You know, we, in society, often place credit in the wrong place. There are people who are famous for certain achievements and then, oftentimes, there’s the people who actually did them. Here, we have some people in this room who actually did them. And then we have Jack Maple, who was the innovator and the foundation – got some of the credit he deserved, but not all that he should’ve gotten. I was over at Brooklyn Technical High School a few months back, where my son Dante goes, where Jack Maple went. I don’t think the world understands that Brooklyn Technical High School turned out a lot of great important people. Some very famous names, some very bold-faced names, but I would argue, no alumnus ever did as much for as many people as Jack Maple did. I think there’s more of a story to tell and this room will help to tell it.
I’ll just say, the creativity, the brilliance, the energy, the relentlessness that this man brought – we don’t see many like him. There’s a reality that the message gets transmitted in one form or another about what someone was and what they did, but we don’t see many people who combined so much that even against all odds, even when told their ideas were out of place, they still somehow keep coming back and keep coming back until they break through on such a grand scale.
Take a moment – take a moment to appreciate everyone in this room, what we have all achieved – and I say that as a relative newcomer. I say that with honor to everyone who was here at the foundation of this extraordinary march – two decades plus – to become the safest big city in America. Think of the coalition that Jack Maple started. Think of how each and every one of you followed in his footsteps – each and every one of you took his game plan and ran the play – and how it added up. Sometimes we may feel like we’ve had disagreements over the years, but if you think about what we agreed upon, we all agreed in one form or another to run the plays that Jack Maple called as the coach – and it worked. Everyone in this room was on a victorious team because it worked. This is a case where the truism that history is written by the victors – sometimes that phrase is used as a negative, I want to use it as a positive – history should be written by the victors in this case, because people took the most challenging situation and pulled from it something new and something better and made it last – and everyone in this room deserves credit.

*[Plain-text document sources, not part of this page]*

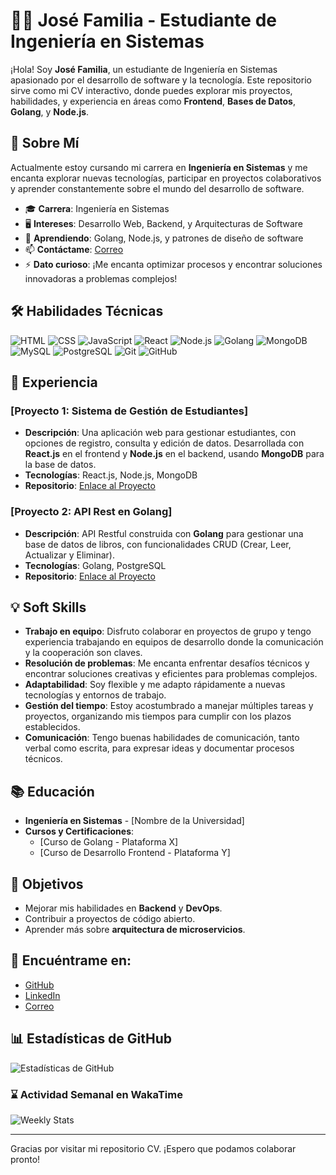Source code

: 
# 👨‍💻 José Familia - Estudiante de Ingeniería en Sistemas

¡Hola! Soy **José Familia**, un estudiante de Ingeniería en Sistemas apasionado por el desarrollo de software y la tecnología. Este repositorio sirve como mi CV interactivo, donde puedes explorar mis proyectos, habilidades, y experiencia en áreas como **Frontend**, **Bases de Datos**, **Golang**, y **Node.js**.

## 🎯 Sobre Mí

Actualmente estoy cursando mi carrera en **Ingeniería en Sistemas** y me encanta explorar nuevas tecnologías, participar en proyectos colaborativos y aprender constantemente sobre el mundo del desarrollo de software.

- 🎓 **Carrera**: Ingeniería en Sistemas
- 🖥 **Intereses**: Desarrollo Web, Backend, y Arquitecturas de Software
- 🌱 **Aprendiendo**: Golang, Node.js, y patrones de diseño de software
- 📫 **Contáctame**: [Correo](mailto:tucorreo@ejemplo.com)
- ⚡ **Dato curioso**: ¡Me encanta optimizar procesos y encontrar soluciones innovadoras a problemas complejos!

## 🛠 Habilidades Técnicas

![HTML](https://img.shields.io/badge/HTML-E34F26?style=for-the-badge&logo=html5&logoColor=white)
![CSS](https://img.shields.io/badge/CSS-1572B6?style=for-the-badge&logo=css3&logoColor=white)
![JavaScript](https://img.shields.io/badge/JavaScript-F7DF1E?style=for-the-badge&logo=javascript&logoColor=black)
![React](https://img.shields.io/badge/React-61DAFB?style=for-the-badge&logo=react&logoColor=black)
![Node.js](https://img.shields.io/badge/Node.js-339933?style=for-the-badge&logo=node.js&logoColor=white)
![Golang](https://img.shields.io/badge/Go-00ADD8?style=for-the-badge&logo=go&logoColor=white)
![MongoDB](https://img.shields.io/badge/MongoDB-47A248?style=for-the-badge&logo=mongodb&logoColor=white)
![MySQL](https://img.shields.io/badge/MySQL-4479A1?style=for-the-badge&logo=mysql&logoColor=white)
![PostgreSQL](https://img.shields.io/badge/PostgreSQL-4169E1?style=for-the-badge&logo=postgresql&logoColor=white)
![Git](https://img.shields.io/badge/Git-F05032?style=for-the-badge&logo=git&logoColor=white)
![GitHub](https://img.shields.io/badge/GitHub-181717?style=for-the-badge&logo=github&logoColor=white)

## 💼 Experiencia

### [Proyecto 1: Sistema de Gestión de Estudiantes]
- **Descripción**: Una aplicación web para gestionar estudiantes, con opciones de registro, consulta y edición de datos. Desarrollada con **React.js** en el frontend y **Node.js** en el backend, usando **MongoDB** para la base de datos.
- **Tecnologías**: React.js, Node.js, MongoDB
- **Repositorio**: [Enlace al Proyecto](https://github.com/Jose-Familia/proyecto-gestion-estudiantes)

### [Proyecto 2: API Rest en Golang]
- **Descripción**: API Restful construida con **Golang** para gestionar una base de datos de libros, con funcionalidades CRUD (Crear, Leer, Actualizar y Eliminar).
- **Tecnologías**: Golang, PostgreSQL
- **Repositorio**: [Enlace al Proyecto](https://github.com/Jose-Familia/proyecto-api-golang)

## 💡 Soft Skills

- **Trabajo en equipo**: Disfruto colaborar en proyectos de grupo y tengo experiencia trabajando en equipos de desarrollo donde la comunicación y la cooperación son claves.
- **Resolución de problemas**: Me encanta enfrentar desafíos técnicos y encontrar soluciones creativas y eficientes para problemas complejos.
- **Adaptabilidad**: Soy flexible y me adapto rápidamente a nuevas tecnologías y entornos de trabajo.
- **Gestión del tiempo**: Estoy acostumbrado a manejar múltiples tareas y proyectos, organizando mis tiempos para cumplir con los plazos establecidos.
- **Comunicación**: Tengo buenas habilidades de comunicación, tanto verbal como escrita, para expresar ideas y documentar procesos técnicos.

## 📚 Educación

- **Ingeniería en Sistemas** - [Nombre de la Universidad]
- **Cursos y Certificaciones**: 
  - [Curso de Golang - Plataforma X]
  - [Curso de Desarrollo Frontend - Plataforma Y]

## 🌱 Objetivos

- Mejorar mis habilidades en **Backend** y **DevOps**.
- Contribuir a proyectos de código abierto.
- Aprender más sobre **arquitectura de microservicios**.

## 🔗 Encuéntrame en:

- [GitHub](https://github.com/Jose-Familia)
- [LinkedIn](https://linkedin.com/in/jose-familia)
- [Correo](mailto:tucorreo@ejemplo.com)

## 📊 Estadísticas de GitHub

![Estadísticas de GitHub](https://github-readme-stats.vercel.app/api?username=Jose-Familia&show_icons=true&theme=radical)

### ⌛ Actividad Semanal en WakaTime

![Weekly Stats](https://github.com/Jose-Familia/Jose-Familia/blob/main/images/wakatime_weekly_stats.svg)

---

Gracias por visitar mi repositorio CV. ¡Espero que podamos colaborar pronto!


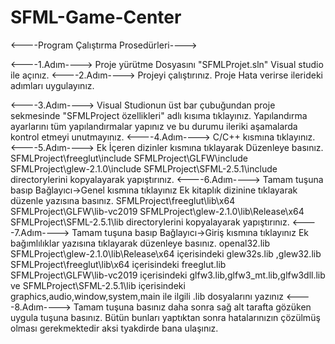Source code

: # SFML-Game-Center

<----Program Çalıştırma Prosedürleri---->

<----1.Adım---->
Proje yürütme Dosyasını "SFMLProjet.sln" Visual studio ile açınız.
<----2.Adım---->
Projeyi çalıştırınız.
Proje Hata verirse ilerideki adımları uygulayınız.


<----3.Adım---->
Visual Studionun üst bar çubuğundan proje sekmesinde "SFMLProject özellikleri" adlı kısıma tıklayınız.
Yapılandırma ayarlarını tüm yapılandırmalar yapınız ve bu durumu ileriki aşamalarda kontrol etmeyi unutmayınız.
<----4.Adım---->
C/C++ kısmına tıklayınız.
<----5.Adım---->
Ek İçeren dizinler kısmına tıklayarak Düzenleye basınız.
SFMLProject\freeglut\include
SFMLProject\GLFW\include
SFMLProject\glew-2.1.0\include
SFMLProject\SFML-2.5.1\include 
directorylerini kopyalayarak yapıştırınız.
<----6.Adım---->
Tamam tuşuna basıp Bağlayıcı->Genel kısmına tıklayınız
Ek kitaplık dizinine tıklayarak düzenle yazısına basınız.
SFMLProject\freeglut\lib\x64
SFMLProject\GLFW\lib-vc2019
SFMLProject\glew-2.1.0\lib\Release\x64
SFMLProject\SFML-2.5.1\lib
directorylerini kopyalayarak yapıştırınız.
<----7.Adım---->
Tamam tuşuna basıp Bağlayıcı->Giriş kısmına tıklayınız
Ek bağımlılıklar yazısına tıklayarak düzenleye basınız.
openal32.lib
SFMLProject\glew-2.1.0\lib\Release\x64 içerisindeki glew32s.lib ,glew32.lib
SFMLProject\freeglut\lib\x64 içerisindeki freeglut.lib
SFMLProject\GLFW\lib-vc2019 içerisindeki glfw3.lib,glfw3_mt.lib,glfw3dll.lib
ve
SFMLProject\SFML-2.5.1\lib içerisindeki graphics,audio,window,system,main ile ilgili .lib dosyalarını yazınız
<----8.Adım---->
Tamam tuşuna basınız daha sonra sağ alt tarafta gözüken uygula tuşuna basınız.
Bütün bunları yaptıktan sonra hatalarınızın çözülmüş olması gerekmektedir aksi tyakdirde bana ulaşınız.






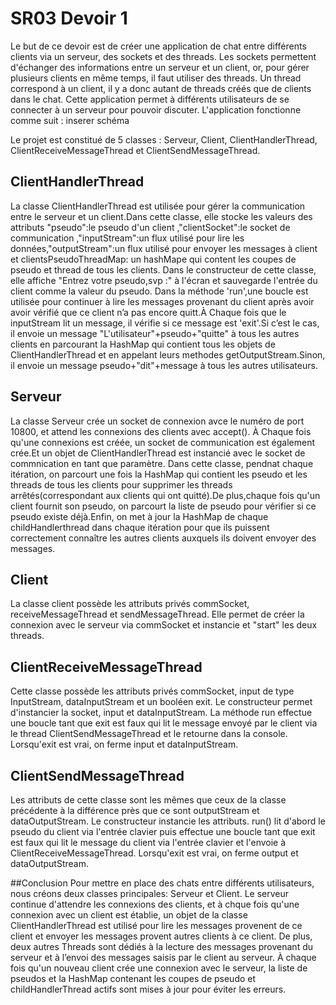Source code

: # SR03 Devoir 1

 Le but de ce devoir est de créer une application de chat entre différents clients via un serveur, des sockets et des threads. Les sockets permettent d'échanger des informations entre un serveur et un client, or, pour gérer plusieurs clients en même temps, il faut utiliser des threads. Un thread correspond à un client, il y a donc autant de threads créés que de clients dans le chat. Cette application permet à différents utilisateurs de se connecter à un serveur pour pouvoir discuter. 
L'application fonctionne comme suit : inserer schéma

Le projet est constitué de 5 classes : Serveur, Client, ClientHandlerThread, ClientReceiveMessageThread et ClientSendMessageThread. 

## ClientHandlerThread

La classe ClientHandlerThread est utilisée pour gérer la communication entre le serveur et un client.Dans cette classe, elle stocke les valeurs des attributs "pseudo":le pseudo d'un client ,"clientSocket":le socket de communication ,"inputStream":un flux utilisé pour lire les données,"outputStream":un flux utilisé pour envoyer les messages à client et clientsPseudoThreadMap: un hashMape qui content les coupes de pseudo et thread de tous les clients.
Dans le constructeur de cette classe, elle affiche "Entrez votre pseudo,svp :" à l'écran et sauvegarde l'entrée du client comme la valeur du pseudo.
Dans la méthode 'run',une boucle est utilisée pour continuer à lire les messages provenant du client après avoir avoir vérifié que ce client n’a pas encore quitt.À Chaque fois que le inputStream lit un message, il vérifie si ce message est 'exit'.Si c’est le cas, il envoie un message "L'utilisateur"+pseudo+"quitte" à tous les autres clients en parcourant la HashMap qui contient tous les objets de ClientHandlerThread et en appelant leurs methodes getOutputStream.Sinon, il envoie un message pseudo+"dit"+message à tous les autres utilisateurs.

## Serveur
La classe Serveur crée un socket de connexion avce le numéro de port 10800, et attend les connexions des clients avec accept(). À Chaque fois qu'une connexions est créée, un socket de communication est également crée.Et un objet de ClientHandlerThread est instancié avec le socket de commnication en tant que paramètre.
Dans cette classe, pendnat chaque itération, on parcourt une fois la HashMap qui contient les pseudo et les threads de tous les clients pour supprimer les threads arrêtés(correspondant aux clients qui ont quitté).De plus,chaque fois qu'un client fournit son pseudo, on parcourt la liste de pseudo pour vérifier si ce pseudo existe déjà.Enfin, on met à jour la HashMap de chaque childHandlerthread dans chaque itération pour que ils puissent correctement connaître les autres clients auxquels ils doivent envoyer des messages.

## Client
La classe client possède les attributs privés commSocket, receiveMessageThread et sendMessageThread. Elle permet de créer la connexion avec le serveur via commSocket et instancie et "start" les deux threads.

## ClientReceiveMessageThread
Cette classe possède les attributs privés commSocket, input de type InputStream, dataInputStream et un booléen exit.
Le constructeur permet d'instancier la socket, input et dataInputStream. La méthode run effectue une boucle tant que exit est faux qui lit le message envoyé par le client via le thread ClientSendMessageThread et le retourne dans la console. Lorsqu'exit est vrai, on ferme input et dataInputStream.

## ClientSendMessageThread
Les attributs de cette classe sont les mêmes que ceux de la classe précédente à la différence près que ce sont outputStream et dataOutputStream. Le constructeur instancie les attributs.
run() lit d'abord le pseudo du client via l'entrée clavier puis effectue une boucle tant que exit est faux qui lit le message du client via l'entrée clavier et l'envoie à ClientReceiveMessageThread. Lorsqu'exit est vrai, on ferme output et dataOutputStream.

##Conclusion
Pour mettre en place des chats entre différents utilisateurs, nous créons deux classes principales: Serveur et Client. Le serveur continue d'attendre les connexions des clients, et à chque fois qu'une connexion avec un client est établie, un objet de la classe ClientHandlerThread est utilisé pour lire les messages provenent de ce client et envoyer les messages provent autres clients à ce client. De plus, deux autres Threads sont dédiés à la lecture des messages provenant du serveur et à l’envoi des messages saisis par le client au serveur. À chaque fois qu'un nouveau client crée une connexion avec le serveur, la liste de pseudos et la HashMap contenant les coupes de pseudo et childHandlerThread actifs sont mises à jour pour éviter les erreurs. 

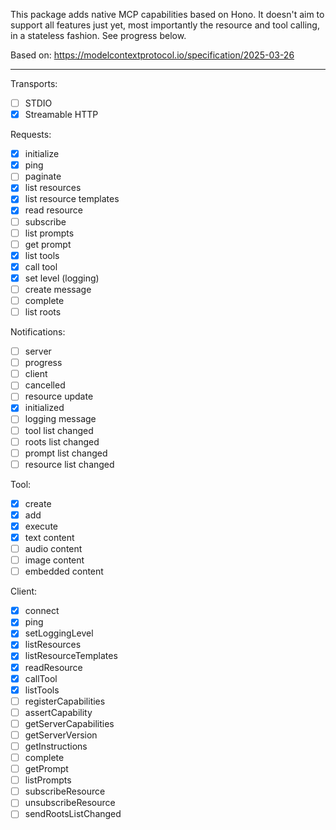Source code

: This package adds native MCP capabilities based on Hono. It doesn't aim to support all features just yet, most importantly the resource and tool calling, in a stateless fashion. See progress below.

Based on: https://modelcontextprotocol.io/specification/2025-03-26

---

Transports:

-  [ ] STDIO
-  [x] Streamable HTTP

Requests:

-  [x] initialize
-  [x] ping
-  [ ] paginate
-  [x] list resources
-  [x] list resource templates
-  [x] read resource
-  [ ] subscribe
-  [ ] list prompts
-  [ ] get prompt
-  [x] list tools
-  [x] call tool
-  [x] set level (logging)
-  [ ] create message
-  [ ] complete
-  [ ] list roots

Notifications:

-  [ ] server
-  [ ] progress
-  [ ] client
-  [ ] cancelled
-  [ ] resource update
-  [x] initialized
-  [ ] logging message
-  [ ] tool list changed
-  [ ] roots list changed
-  [ ] prompt list changed
-  [ ] resource list changed

Tool:

-  [x] create
-  [x] add
-  [x] execute
-  [x] text content
-  [ ] audio content
-  [ ] image content
-  [ ] embedded content

Client:

-  [x] connect
-  [x] ping
-  [x] setLoggingLevel
-  [x] listResources
-  [x] listResourceTemplates
-  [x] readResource
-  [x] callTool
-  [x] listTools
-  [ ] registerCapabilities
-  [ ] assertCapability
-  [ ] getServerCapabilities
-  [ ] getServerVersion
-  [ ] getInstructions
-  [ ] complete
-  [ ] getPrompt
-  [ ] listPrompts
-  [ ] subscribeResource
-  [ ] unsubscribeResource
-  [ ] sendRootsListChanged

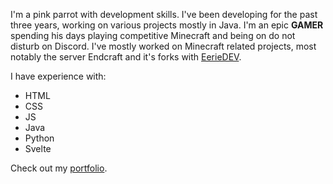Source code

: I'm a pink parrot with development skills. I've been developing for the past three years, working on various projects mostly in Java. I'm an epic **GAMER** spending his days playing competitive Minecraft and being on do not disturb on Discord. I've mostly worked on Minecraft related projects, most notably the server Endcraft and it's forks with [EerieDEV](https://eerie.ml).

I have experience with:
* HTML
* CSS
* JS
* Java
* Python
* Svelte

Check out my [portfolio](https://rudrecciah.dev).
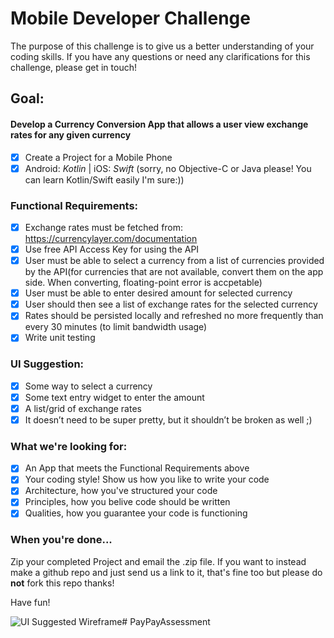 # Mobile Developer Challenge

The purpose of this challenge is to give us a better understanding of your coding skills. If you have any questions or need any clarifications for this challenge, please get in touch!

## Goal:

#### Develop a Currency Conversion App that allows a user view exchange rates for any given currency

- [X] Create a Project for a Mobile Phone
- [X] Android: _Kotlin_ | iOS: _Swift_ (sorry, no Objective-C or Java please! You can learn Kotlin/Swift easily I'm sure:))

### Functional Requirements:
- [X] Exchange rates must be fetched from: https://currencylayer.com/documentation  
- [X] Use free API Access Key for using the API
- [X] User must be able to select a currency from a list of currencies provided by the API(for currencies that are not available, convert them on the app side. When converting, floating-point error is accpetable)
- [X] User must be able to enter desired amount for selected currency
- [X] User should then see a list of exchange rates for the selected currency
- [X] Rates should be persisted locally and refreshed no more frequently than every 30 minutes (to limit bandwidth usage)
- [X] Write unit testing

### UI Suggestion:
- [X] Some way to select a currency
- [X] Some text entry widget to enter the amount
- [X] A list/grid of exchange rates
- [X] It doesn’t need to be super pretty, but it shouldn’t be broken as well ;)

### What we're looking for:
- [X] An App that meets the Functional Requirements above
- [X] Your coding style! Show us how you like to write your code
- [X] Architecture, how you've structured your code
- [X] Principles, how you belive code should be written
- [X] Qualities, how you guarantee your code is functioning

### When you're done...

Zip your completed Project and email the .zip file.
If you want to instead make a github repo and just send us a link to it, that's fine too but please do __not__ fork this repo thanks!

Have fun!

![UI Suggested Wireframe](ui_suggestion.png)# PayPayAssessment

I’ll conclude with just a thought, a personal thought, because I never got to know Jack Maple personally and yet I feel such a clear appreciation, such a clear sense that he made possible so much of what we do, such a sense of obligation and respect and appreciation and a debt – I feel a debt to him, a man I never even had the honor of shaking the hands of – but I can tell you exactly how he made our lives better. So there’s a famous story, a simple story, that after Franklin Roosevelt died, his body was on a train being brought back to Washington. All over the country, wherever the train passed, people stood by the railroad tracks and watched – took their caps off, took their hats off, watched with reverence and emotion. And a journalist happened by at one railroad crossing in Georgia and saw a farmer and the farmer had a tear running down his face. And the journalist went up to the farmer and said, “I noticed you feeling so much. Did you know President Roosevelt?” And the farmer turned to the journalist and said, “I didn’t know President Roosevelt, but he knew me.” I think Jack Maple knew all of us. Jack Maple knew he had to help all of us – and he did. Thank you.